Parker is a pest and one of the smartest point guards playing the game today. If he were a featured player on another team, the public would probably view him much differently, but he unquestionably remains one of the most impactful point guards who has a tremendous understand of not only his own role, but how to make his teammates’ roles easier.
- Kyle Lowry – Toronto fans go crazy for Lowry, and they’ve launched a super-obnoxious All-Star campaign for the bulldog guard, but he deserves a nod as he’s become one of the better two-way guards in the league. Lowry is quite strong and makes life difficult on opposing point guards, whether he’s beating them up in the post or harassing them on defense. He’s also grown into the leader of a young Toronto team, capable of setting up teammates or getting his own buckets. He’s not ultra-great in any one aspect of the game, but his all-around ability helps him fill in the nooks and crannies for the Raptors.
- Kyrie Irving – Irving’s defense still leaves much to be desired, and it sadly hasn’t improved even as the pressure has mounted this year in Cleveland. However, he’s picking his spots on offense better than ever, even with all the turmoil for this year’s Cavs, and the arrival of a point forward like LeBron has a lot to do with Irving’s much-criticized assist numbers. Irving certainly still has a way to go, but he’s one of the league’s most best scoring point guards.

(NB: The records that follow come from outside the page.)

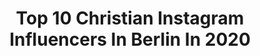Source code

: ---
title: Top 10 Christian Instagram Influencers In Berlin In 2020
description: Identify the most popular Instagram accounts on inBeat.
platform: Instagram
profiles:
  - username: "marinajacb"
    fullname: >-
      M A R I N A ☀️ 24
    location: "Germany"
    followers: 4964
    engagement: 835
    commentsToLikes: 0.045346
    avatar: "https://scontent-ams4-1.cdninstagram.com/v/t51.2885-19/s320x320/90085988_1652966534859073_6650993905691000832_n.jpg?_nc_ht=scontent-ams4-1.cdninstagram.com&_nc_ohc=51QwufzEArAAX-mVbzh&oh=ece8771d2fd6182dc259345537c8a5f7&oe=5EB69188"
    verified: false
    hashtags: "#beachlife, #snowwhite, #mondaymotivation, #garmincoach"
  - username: "vonguteneltern"
    fullname: >-
      Von guten Eltern
    location: "Germany"
    followers: 23003
    engagement: 257
    commentsToLikes: 0.050402
    avatar: "https://scontent-lhr8-1.cdninstagram.com/v/t51.2885-19/s150x150/74940068_477262506518139_2223206786171666432_n.jpg?_nc_ht=scontent-lhr8-1.cdninstagram.com&_nc_ohc=TKgvyILe5dcAX-W4nOj&oh=0e8f6576f5d094f10552431d21293253&oe=5EB8B45F"
    verified: false
    hashtags: "#supportlocalbusiness, #allbymyself, #wochenbett, #geburtsvorbereitung"
  - username: "christianlindner"
    fullname: >-
      Christian Lindner
    location: "Germany"
    followers: 161118
    engagement: 219
    commentsToLikes: 0.023582
    avatar: "https://scontent-lhr8-1.cdninstagram.com/v/t51.2885-19/s320x320/74694533_518260275681951_2213096205523615744_n.jpg?_nc_ht=scontent-lhr8-1.cdninstagram.com&_nc_ohc=c_cPtdXK9JwAX8Gqhbm&oh=5679e5bdd407c696139f4c8eed44e4e3&oe=5EBA1D3A"
    verified: true
    hashtags: "#italien, #eu, #steuern, #passtaufeuchauf"
  - username: "rick.okon"
    fullname: >-
      Rick Okon
    location: "Germany"
    followers: 14138
    engagement: 1502
    commentsToLikes: 0.029364
    avatar: "https://scontent-lhr8-1.cdninstagram.com/v/t51.2885-19/s320x320/22708894_307889103024723_437956084301299712_n.jpg?_nc_ht=scontent-lhr8-1.cdninstagram.com&_nc_ohc=mKXYMZWg7-UAX8JyZUe&oh=2ed5ac5093c9f48105f32041cfcd5435&oe=5EBBF765"
    verified: false
    hashtags: "#skyserie, #skyseries, #miniseries, #firstrecord"
  - username: "veit_kazimiersch"
    fullname: >-
      veit kazimiersch
    location: "Germany"
    followers: 11320
    engagement: 1021
    commentsToLikes: 0.053802
    avatar: "https://instagram.fgbb2-1.fna.fbcdn.net/v/t51.2885-19/s320x320/67336188_381748299196606_8244916072361230336_n.jpg?_nc_ht=instagram.fgbb2-1.fna.fbcdn.net&_nc_ohc=-xrSyVUNbJgAX864JqY&oh=ecab3385a1b62a7c9cd97b72ec92b757&oe=5E93676E"
    verified: false
    hashtags: "#pikefishing, #camotackle, #keitechlures, #stradicfl"
  - username: "andreaspietschmann"
    fullname: >-
      Andreas Pietschmann
    location: "Germany"
    followers: 95785
    engagement: 1868
    commentsToLikes: 0.011637
    avatar: "https://scontent-ams4-1.cdninstagram.com/v/t51.2885-19/s320x320/25015945_898007780367889_8891793784145182720_n.jpg?_nc_ht=scontent-ams4-1.cdninstagram.com&_nc_ohc=1fVAf8ljD2oAX_6p2Ld&oh=39d451b4142ac3a08813769fb8263ccf&oe=5EB9133C"
    verified: true
    hashtags: "#zdf, #herrundfraubulle, #johannvonbuelow, #season1"
  - username: "mi_lkaaa"
    fullname: >-
      Milka - KK
    location: "Germany"
    followers: 6341
    engagement: 1889
    commentsToLikes: 0.051123
    avatar: "https://scontent-ams4-1.cdninstagram.com/v/t51.2885-19/s320x320/87583912_3235926913088177_5602012473663160320_n.jpg?_nc_ht=scontent-ams4-1.cdninstagram.com&_nc_ohc=W917RuulDHQAX_IVldE&oh=d59215734ec81d29904d1d64125238fe&oe=5E971EF2"
    verified: false
    hashtags: "#sommersprossen, #happyme, #lovemylife, #blaueaugen"
  - username: "birthe_wolter"
    fullname: >-
      Birthe Wolter
    location: "Germany"
    followers: 9196
    engagement: 566
    commentsToLikes: 0.059893
    avatar: "https://scontent-ams4-1.cdninstagram.com/v/t51.2885-19/s320x320/80109430_491886275009252_1286172426878582784_n.jpg?_nc_ht=scontent-ams4-1.cdninstagram.com&_nc_ohc=NKz1HSEMAtAAX8SHOAR&oh=f8a8297cead206a92d9fcdedaa0c5f3f&oe=5EB84C2F"
    verified: false
    hashtags: "#hello2020, #bibi, #lassie, #electra"
  - username: "malla71"
    fullname: >-
      Marcel Müller
    location: "Germany"
    followers: 6248
    engagement: 1657
    commentsToLikes: 0.029218
    avatar: "https://scontent-lhr8-1.cdninstagram.com/v/t51.2885-19/s320x320/20225608_121898631767279_3675977489768775680_a.jpg?_nc_ht=scontent-lhr8-1.cdninstagram.com&_nc_ohc=_cDQJqBBAaAAX8FoE9V&oh=64ae71024b8698ea0f4d62dfe9193450&oe=5EB8E3EC"
    verified: true
    hashtags: "#jahre, #proud, #dr, #stay"
  - username: "clmfub"
    fullname: >-
      Clmfub
    location: "Germany"
    followers: 3905
    engagement: 2367
    commentsToLikes: 0.158584
    avatar: "https://scontent-lhr8-1.cdninstagram.com/v/t51.2885-19/s320x320/78721045_2832696223448079_1652775270303662080_n.jpg?_nc_ht=scontent-lhr8-1.cdninstagram.com&_nc_ohc=y6AiBOVzOFoAX_kTMEC&oh=162ede6a10e90c717e41b4f27374d641&oe=5EBC2501"
    verified: false
    hashtags: "#darkmobs, #streetshared, #visualambassadors, #sigma"
---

- Goran Dragic – Dragic is set to make a lot of money this summer, as the lefty as asserted himself as one of the fearless players going to the basket who’s legitimately capable of scoring over anyone. His super-efficient numbers reflect that, but that doesn’t mean he can’t stroke the three-pointer as well. Like the rest of the Suns’ point guard rotation, he’s had to find his footing again during this season, but he’s remained an effective offensive table-setter, which is a testament to his ability to adapt as a point guard as well. He’s a solid defensive player, though he’s able to hide a bit behind the greatness of Eric Bledsoe, but he can defend two positions capably.
- Derrick Rose – Rounding out the top ten is surely another controversial choice, the former youngest MVP in NBA history. Rose has had a rough go in his return this year, but he’s had flashes of being his old self. He’s nowhere close to being back there totally, on either end of the floor, though he wasn’t a great defender to begin with. However, his confidence has demonstrably returned, and this pick is based on Rose’s past and future more than his shaky––but hopeful––present.
Apologies to Rajon Rondo, Jeff Teague, Eric Bledsoe, Ty Lawson, Kemba Walker, and Jrue Holiday.